Pria itu tersenyum tipis. “Menarik. Karena dari luar, kau terlihat seperti sosok yang sempurna. Kaku, tapi tangguh. Sementara Stella—” ia berhenti sejenak, lalu melirik singkat ke arah Mecca, “—hanya hidup dengan caranya sendiri, tanpa peduli apa pun. Dua dunia yang berbeda, tapi terikat dalam satu garis darah.”
Mecca mengepalkan tangannya di pangkuan, mencoba menahan sesuatu yang hampir lolos dari bibirnya. “Kau sudah berbicara terlalu banyak, Harvin.”
“Kalau aku diam, kau pasti bosan,” balas Harvin cepat. Senyumnya tipis, namun sorot matanya tajam, seolah sengaja memancing reaksi.
Mecca menghela napas, panjang, lalu menggeleng. “Apa sebenarnya tujuanmu, hah? Kau pikir aku tidak tahu cara bicaramu selalu dibuat untuk menggali, menusuk, sampai orang lain kehilangan kendali? Kau pikir aku tidak sadar kau sedang berusaha mengorek sesuatu dariku?”
Harvin terkekeh pelan, suara rendah yang terdengar lebih seperti provokasi. “Kau memang pintar, Mecca. Dan justru itu yang membuatku… semakin ingin tahu.”

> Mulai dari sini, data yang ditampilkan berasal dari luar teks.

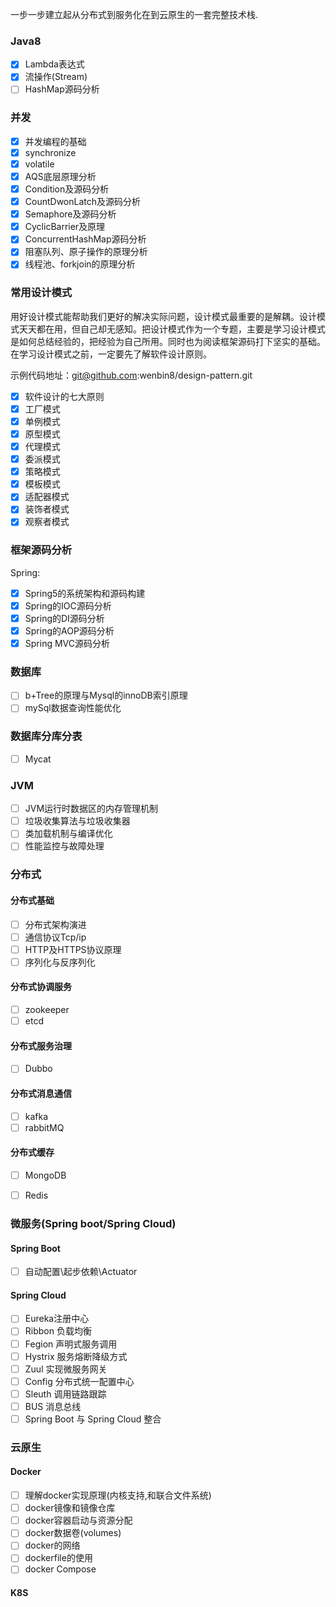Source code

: 



一步一步建立起从分布式到服务化在到云原生的一套完整技术栈.

### Java8

- [x] Lambda表达式
- [x] 流操作(Stream)
- [ ] HashMap源码分析

### 并发

- [x] 并发编程的基础
- [x] synchronize
- [x] volatile
- [x] AQS底层原理分析
- [x] Condition及源码分析
- [x] CountDwonLatch及源码分析
- [x] Semaphore及源码分析
- [x] CyclicBarrier及原理
- [x] ConcurrentHashMap源码分析
- [x] 阻塞队列、原子操作的原理分析
- [x] 线程池、forkjoin的原理分析

### 常用设计模式

​	用好设计模式能帮助我们更好的解决实际问题，设计模式最重要的是解耦。设计模式天天都在用，但自己却无感知。把设计模式作为一个专题，主要是学习设计模式是如何总结经验的，把经验为自己所用。同时也为阅读框架源码打下坚实的基础。在学习设计模式之前，一定要先了解软件设计原则。

示例代码地址：git@github.com:wenbin8/design-pattern.git

- [x] 软件设计的七大原则
- [x] 工厂模式
- [x] 单例模式
- [x] 原型模式
- [x] 代理模式
- [x] 委派模式
- [x] 策略模式
- [x] 模板模式
- [x] 适配器模式
- [x] 装饰者模式
- [x] 观察者模式

### 框架源码分析

Spring:

- [x] Spring5的系统架构和源码构建
- [x] Spring的IOC源码分析
- [x] Spring的DI源码分析
- [x] Spring的AOP源码分析
- [x] Spring MVC源码分析

### 数据库

- [ ] b+Tree的原理与Mysql的innoDB索引原理
- [ ] mySql数据查询性能优化

### 数据库分库分表

- [ ] Mycat

### JVM

- [ ] JVM运行时数据区的内存管理机制
- [ ] 垃圾收集算法与垃圾收集器
- [ ] 类加载机制与编译优化
- [ ] 性能监控与故障处理

### 分布式

#### 分布式基础

- [ ] 分布式架构演进
- [ ] 通信协议Tcp/ip
- [ ] HTTP及HTTPS协议原理
- [ ] 序列化与反序列化

#### 分布式协调服务

- [ ] zookeeper
- [ ] etcd

#### 分布式服务治理

- [ ] Dubbo

#### 分布式消息通信

- [ ] kafka
- [ ] rabbitMQ

#### 分布式缓存

- [ ] MongoDB
- [ ] Redis


### 微服务(Spring boot/Spring Cloud)

#### Spring Boot

- [ ] 自动配置\起步依赖\Actuator

#### Spring Cloud

- [ ] Eureka注册中心
- [ ] Ribbon 负载均衡
- [ ] Fegion 声明式服务调用
- [ ] Hystrix 服务熔断降级方式
- [ ] Zuul 实现微服务网关
- [ ] Config 分布式统一配置中心
- [ ] Sleuth 调用链路跟踪
- [ ] BUS 消息总线
- [ ] Spring Boot 与 Spring Cloud 整合

### 云原生

#### Docker

- [ ] 理解docker实现原理(内核支持,和联合文件系统)
- [ ] docker镜像和镜像仓库
- [ ] docker容器启动与资源分配
- [ ] docker数据卷(volumes)
- [ ] docker的网络
- [ ] dockerfile的使用
- [ ] docker Compose 

#### K8S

Mecca menoleh cepat, menatap tajam. “Ingin tahu apa? Bagaimana aku menjalani hidupku? Bagaimana aku memimpin perusahaan, atau bagaimana aku tidak pernah punya waktu untuk diriku sendiri? Atau… apa kau ingin tahu, bagaimana rasanya selalu menjadi orang luar di keluargaku sendiri?”
Kalimat terakhir itu lolos begitu saja, lebih cepat dari yang seharusnya. Mecca baru menyadari setelah kata-kata itu terucap, dan ia langsung menunduk, berusaha menutupinya.
Harvin, di sisi lain, justru menatapnya lebih dalam. Suaranya turun, menjadi lebih lembut tapi penuh tekanan. “Jadi, itu yang kau rasakan? Menjadi orang luar?”
Mecca terdiam, wajahnya tetap menghadap jendela.
“Aku tidak perlu membahas ini denganmu,” ujar puan itu pada akhirnya, dingin.
Namun Harvin tidak berhenti. Ia justru menambahkan dengan nada rendah, hampir seperti bisikan, “Aneh sekali… aku pun merasa sama.”
Ucapan itu membuat Mecca sontak menoleh, matanya menyipit. “Apa maksudmu?”
Harvin hanya tersenyum samar, tapi tidak menjawab langsung. Tangannya mengetuk setir, lalu ia mengarahkan mobil melewati tikungan menuju jalan utama.
“Sudah kukatakan, aku menikahi Stella bukan berarti aku merasa sepenuhnya… bagian dari keluargamu,” ucapnya pelan, seakan memberi sinyal bahwa ia menyimpan sesuatu lebih dalam. “Tapi bedanya, aku tidak menolak rasa itu. Aku menikmatinya.”
Mecca menggertakkan giginya, lalu kembali menatap ke luar jendela, mencoba mengabaikan kata-kata itu. Namun jauh di dalam dirinya, ia sadar Harvin baru saja membuka sebuah pintu yang seharusnya tidak pernah disentuh—sebuah kesamaan yang tidak ingin ia akui.
Mobil itu melaju terus dalam keheningan yang sarat ketegangan, sementara pikiran Mecca dan Harvin sama-sama berputar pada hal-hal yang belum sempat terucap.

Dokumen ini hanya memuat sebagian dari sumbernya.